Para além da entorse evidente às regras relativas à sede própria dos consensos e dissentimentos políticos (que é naturalmente o parlamento), o «pactum» aparece ao público no dia 8/8/2006, em papel com timbre da Assembleia da República, eufemisticamente denominado de «acordo político-parlamentar para a reforma da justiça celebrado entre o PS e o PSD», sendo firmado pelos presidentes dos grupos parlamentares dos respectivos partidos.
Diz-se que os deputados do PS aceitaram aquilo a contra-gosto… Mas a verdade é que aceitaram. Alguns assumem, embora de modo mascarado, o democraticídio (v.g. Guilherme Silva, hoje à noite, na SIC-Notícias)

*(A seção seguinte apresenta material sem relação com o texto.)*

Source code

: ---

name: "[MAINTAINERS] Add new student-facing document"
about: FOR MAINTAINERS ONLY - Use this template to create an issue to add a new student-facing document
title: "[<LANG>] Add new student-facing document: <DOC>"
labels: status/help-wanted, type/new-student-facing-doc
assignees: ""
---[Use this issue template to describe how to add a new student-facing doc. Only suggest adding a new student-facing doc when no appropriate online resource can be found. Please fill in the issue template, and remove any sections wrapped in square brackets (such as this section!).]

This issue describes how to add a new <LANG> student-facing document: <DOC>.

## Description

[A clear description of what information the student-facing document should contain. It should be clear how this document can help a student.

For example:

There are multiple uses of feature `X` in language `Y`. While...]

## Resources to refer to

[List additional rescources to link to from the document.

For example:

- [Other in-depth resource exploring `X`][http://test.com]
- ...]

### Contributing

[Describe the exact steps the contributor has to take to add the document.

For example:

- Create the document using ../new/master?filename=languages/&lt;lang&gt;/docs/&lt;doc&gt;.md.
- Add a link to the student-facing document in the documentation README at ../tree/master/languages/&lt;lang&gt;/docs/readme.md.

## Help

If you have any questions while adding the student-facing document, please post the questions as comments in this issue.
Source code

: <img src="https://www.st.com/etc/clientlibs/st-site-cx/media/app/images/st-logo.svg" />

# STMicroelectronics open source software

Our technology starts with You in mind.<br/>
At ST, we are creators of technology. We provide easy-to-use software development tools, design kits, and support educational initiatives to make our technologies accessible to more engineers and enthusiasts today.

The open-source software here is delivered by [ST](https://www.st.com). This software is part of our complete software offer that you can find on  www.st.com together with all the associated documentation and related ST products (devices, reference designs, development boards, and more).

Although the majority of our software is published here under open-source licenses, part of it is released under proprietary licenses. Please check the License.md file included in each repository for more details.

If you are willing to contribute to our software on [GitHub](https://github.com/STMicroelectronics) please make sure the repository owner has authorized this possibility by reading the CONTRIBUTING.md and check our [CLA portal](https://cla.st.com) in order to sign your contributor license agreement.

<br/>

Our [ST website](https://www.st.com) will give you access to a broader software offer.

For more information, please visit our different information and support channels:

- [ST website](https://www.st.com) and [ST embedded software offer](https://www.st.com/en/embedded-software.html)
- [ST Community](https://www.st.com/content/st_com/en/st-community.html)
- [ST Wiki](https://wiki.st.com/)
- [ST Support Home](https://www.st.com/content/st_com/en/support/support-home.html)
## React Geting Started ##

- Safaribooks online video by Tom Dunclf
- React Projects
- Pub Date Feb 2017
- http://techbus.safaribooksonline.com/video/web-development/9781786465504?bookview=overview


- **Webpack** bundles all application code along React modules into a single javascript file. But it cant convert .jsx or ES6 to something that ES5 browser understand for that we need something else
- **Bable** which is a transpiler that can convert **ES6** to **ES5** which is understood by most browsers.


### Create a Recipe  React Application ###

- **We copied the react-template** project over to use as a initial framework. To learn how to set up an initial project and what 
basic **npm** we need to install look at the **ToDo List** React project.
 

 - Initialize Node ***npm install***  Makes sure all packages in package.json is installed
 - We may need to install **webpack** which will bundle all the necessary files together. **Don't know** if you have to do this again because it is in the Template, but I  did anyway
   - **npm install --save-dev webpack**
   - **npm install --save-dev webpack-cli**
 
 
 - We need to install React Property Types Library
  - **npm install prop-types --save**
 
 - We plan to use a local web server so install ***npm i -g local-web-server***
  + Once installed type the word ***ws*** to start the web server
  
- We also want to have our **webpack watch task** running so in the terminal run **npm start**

Haja quem se lembre que a divulgação pública do texto foi feita pelo Primeiro-Ministro e pelo presidente do PSD. Este congratulou-se pelo facto de passar a estar envolvido «na reforma da justiça»; aquele referiu que tudo o que ora se acordou já constava do programa do governo e que quem tudo preparou foi o Ministro da Justiça…
Curto e grosso: o Governo mandou os «seus» deputados assinarem um «acordo», nos termos do qual se obrigaram a aprovar a legislação que lhes for apresentada por aquele, quanto às matérias previstas.
Quer-me parecer que as regras da democracia foram não apenas invertidas, como foram grosseiramente subvertidas, já que a Constituição da República dispõe com total clareza que a competência para legislar sobre tais matérias é da Assembleia da República (sendo num dos casos de reserva absoluta - estatuto dos juízes), naturalmente livre de quaisquer peias ou compromissos, que não os nela firmados. E ao organizar o Estado a Constituição dispõe que é o Governo que depende da Assembleia da República, respondendo politicamente perante esta, e não o contrário.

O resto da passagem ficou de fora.